Important factors that could cause actual results or events to differ materially from our expectations, or cautionary statements, include among others, failure to obtain required regulatory approvals in a timely manner or at all; failure to satisfy any other conditions to the closing of the transaction in a timely manner or at all; the occurrence of any event that could give rise to termination of the definitive agreement, including the inability to obtain acceptable financing; the risk that anticipated benefits, including synergies, from the proposed transaction may not be fully realized or may take longer to realize than expected, including that the transaction may not be accretive within the expected timeframe or to the extent anticipated; failure to successfully integrate Red Trail Energy’s assets and employees; unanticipated costs of acquiring or integrating Red Trail Energy’s assets, including as a result of the financing of the acquisition; the effect of the proposed transaction on our ability to retain and hire key personnel and maintain relationships with Red Trail Energy’s customers, suppliers and other third parties; changes in legislation or government regulations affecting the proposed transaction or the parties; and other risk factors or uncertainties identified from time to time in Gevo’s filings with the US Securities and Exchange Commission (“SEC”).
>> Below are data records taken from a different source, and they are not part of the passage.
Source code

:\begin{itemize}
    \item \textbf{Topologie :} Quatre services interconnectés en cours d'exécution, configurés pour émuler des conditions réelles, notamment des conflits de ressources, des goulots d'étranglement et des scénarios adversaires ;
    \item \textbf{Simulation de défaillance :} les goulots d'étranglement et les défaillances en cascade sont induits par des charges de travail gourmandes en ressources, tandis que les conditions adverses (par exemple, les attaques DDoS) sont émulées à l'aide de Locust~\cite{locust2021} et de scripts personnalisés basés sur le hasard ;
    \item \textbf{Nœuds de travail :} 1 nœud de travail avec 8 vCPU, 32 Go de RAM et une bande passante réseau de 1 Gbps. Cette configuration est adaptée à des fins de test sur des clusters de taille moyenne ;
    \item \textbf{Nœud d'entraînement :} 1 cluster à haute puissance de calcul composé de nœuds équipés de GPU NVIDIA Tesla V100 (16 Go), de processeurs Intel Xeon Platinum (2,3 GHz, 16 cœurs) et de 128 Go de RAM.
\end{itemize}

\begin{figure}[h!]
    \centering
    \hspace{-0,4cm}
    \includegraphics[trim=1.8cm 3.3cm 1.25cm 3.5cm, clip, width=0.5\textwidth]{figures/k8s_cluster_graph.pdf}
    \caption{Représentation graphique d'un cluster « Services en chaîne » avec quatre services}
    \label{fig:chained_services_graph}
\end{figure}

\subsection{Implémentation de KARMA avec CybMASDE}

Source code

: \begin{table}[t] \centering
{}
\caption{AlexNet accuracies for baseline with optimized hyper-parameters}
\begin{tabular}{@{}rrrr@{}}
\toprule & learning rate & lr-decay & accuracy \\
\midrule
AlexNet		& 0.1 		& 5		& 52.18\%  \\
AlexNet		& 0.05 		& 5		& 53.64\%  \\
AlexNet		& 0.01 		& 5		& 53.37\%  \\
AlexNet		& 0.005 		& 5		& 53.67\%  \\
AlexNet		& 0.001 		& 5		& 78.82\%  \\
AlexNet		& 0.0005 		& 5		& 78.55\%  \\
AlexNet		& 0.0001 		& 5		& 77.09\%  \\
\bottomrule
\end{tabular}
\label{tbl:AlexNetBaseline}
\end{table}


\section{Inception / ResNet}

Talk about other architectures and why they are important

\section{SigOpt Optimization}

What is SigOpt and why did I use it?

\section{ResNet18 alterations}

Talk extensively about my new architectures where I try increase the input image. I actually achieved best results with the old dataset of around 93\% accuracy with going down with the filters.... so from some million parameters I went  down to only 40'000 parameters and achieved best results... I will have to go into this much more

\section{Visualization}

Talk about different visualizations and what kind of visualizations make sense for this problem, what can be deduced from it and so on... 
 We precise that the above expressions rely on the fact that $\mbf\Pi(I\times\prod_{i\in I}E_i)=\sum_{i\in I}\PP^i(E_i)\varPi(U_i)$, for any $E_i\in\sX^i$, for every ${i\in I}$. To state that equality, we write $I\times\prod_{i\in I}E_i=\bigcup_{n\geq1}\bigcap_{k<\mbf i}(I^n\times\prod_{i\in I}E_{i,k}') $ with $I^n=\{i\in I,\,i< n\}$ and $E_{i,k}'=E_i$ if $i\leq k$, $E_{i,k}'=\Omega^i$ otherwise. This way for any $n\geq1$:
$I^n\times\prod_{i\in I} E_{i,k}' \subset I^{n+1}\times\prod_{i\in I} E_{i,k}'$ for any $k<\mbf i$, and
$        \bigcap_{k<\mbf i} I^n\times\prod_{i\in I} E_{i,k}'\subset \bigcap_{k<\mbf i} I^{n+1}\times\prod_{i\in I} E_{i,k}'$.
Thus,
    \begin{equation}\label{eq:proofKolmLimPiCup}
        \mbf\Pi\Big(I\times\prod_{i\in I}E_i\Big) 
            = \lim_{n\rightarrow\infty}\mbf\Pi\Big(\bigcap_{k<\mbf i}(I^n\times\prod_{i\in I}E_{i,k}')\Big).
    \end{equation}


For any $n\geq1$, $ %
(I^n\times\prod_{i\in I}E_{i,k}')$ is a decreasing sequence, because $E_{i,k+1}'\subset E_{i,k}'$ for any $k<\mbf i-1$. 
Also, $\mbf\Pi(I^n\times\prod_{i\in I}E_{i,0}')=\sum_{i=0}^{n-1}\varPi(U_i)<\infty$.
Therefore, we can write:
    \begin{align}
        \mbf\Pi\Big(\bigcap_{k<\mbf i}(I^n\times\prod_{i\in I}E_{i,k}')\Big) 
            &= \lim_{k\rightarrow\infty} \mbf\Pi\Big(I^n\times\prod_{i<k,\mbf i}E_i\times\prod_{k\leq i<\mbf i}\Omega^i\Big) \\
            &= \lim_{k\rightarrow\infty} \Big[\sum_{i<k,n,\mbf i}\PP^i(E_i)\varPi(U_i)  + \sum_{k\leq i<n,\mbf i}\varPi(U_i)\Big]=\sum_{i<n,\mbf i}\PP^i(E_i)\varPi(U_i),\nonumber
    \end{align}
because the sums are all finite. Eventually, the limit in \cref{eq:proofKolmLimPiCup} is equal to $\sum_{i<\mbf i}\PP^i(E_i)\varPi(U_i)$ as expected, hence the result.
All written and oral forward-looking statements attributable to us, or persons acting on our behalf, are expressly qualified in their entirety by the cautionary statements identified above and in the section entitled “Risk Factors” and elsewhere in our Annual Report on Form 10-K for the year ended December 31, 2023 as well as other cautionary statements that are made from time to time in our other SEC filings and public communications. You should evaluate all forward-looking statements made in this release in the context of these risks and uncertainties.

We caution you that the important factors referenced above may not reflect all of the factors that could cause actual results or events to differ from our expectations. In addition, we cannot assure you that we will realize the results or developments we expect or anticipate or, even if substantially realized, that they will result in the consequences or affect us or our operations in the way we expect. The forward-looking statements included in this release are made only as of the date hereof. We undertake no obligation to publicly update or revise any forward-looking statement as a result of new information, future events or otherwise, except as otherwise required by law.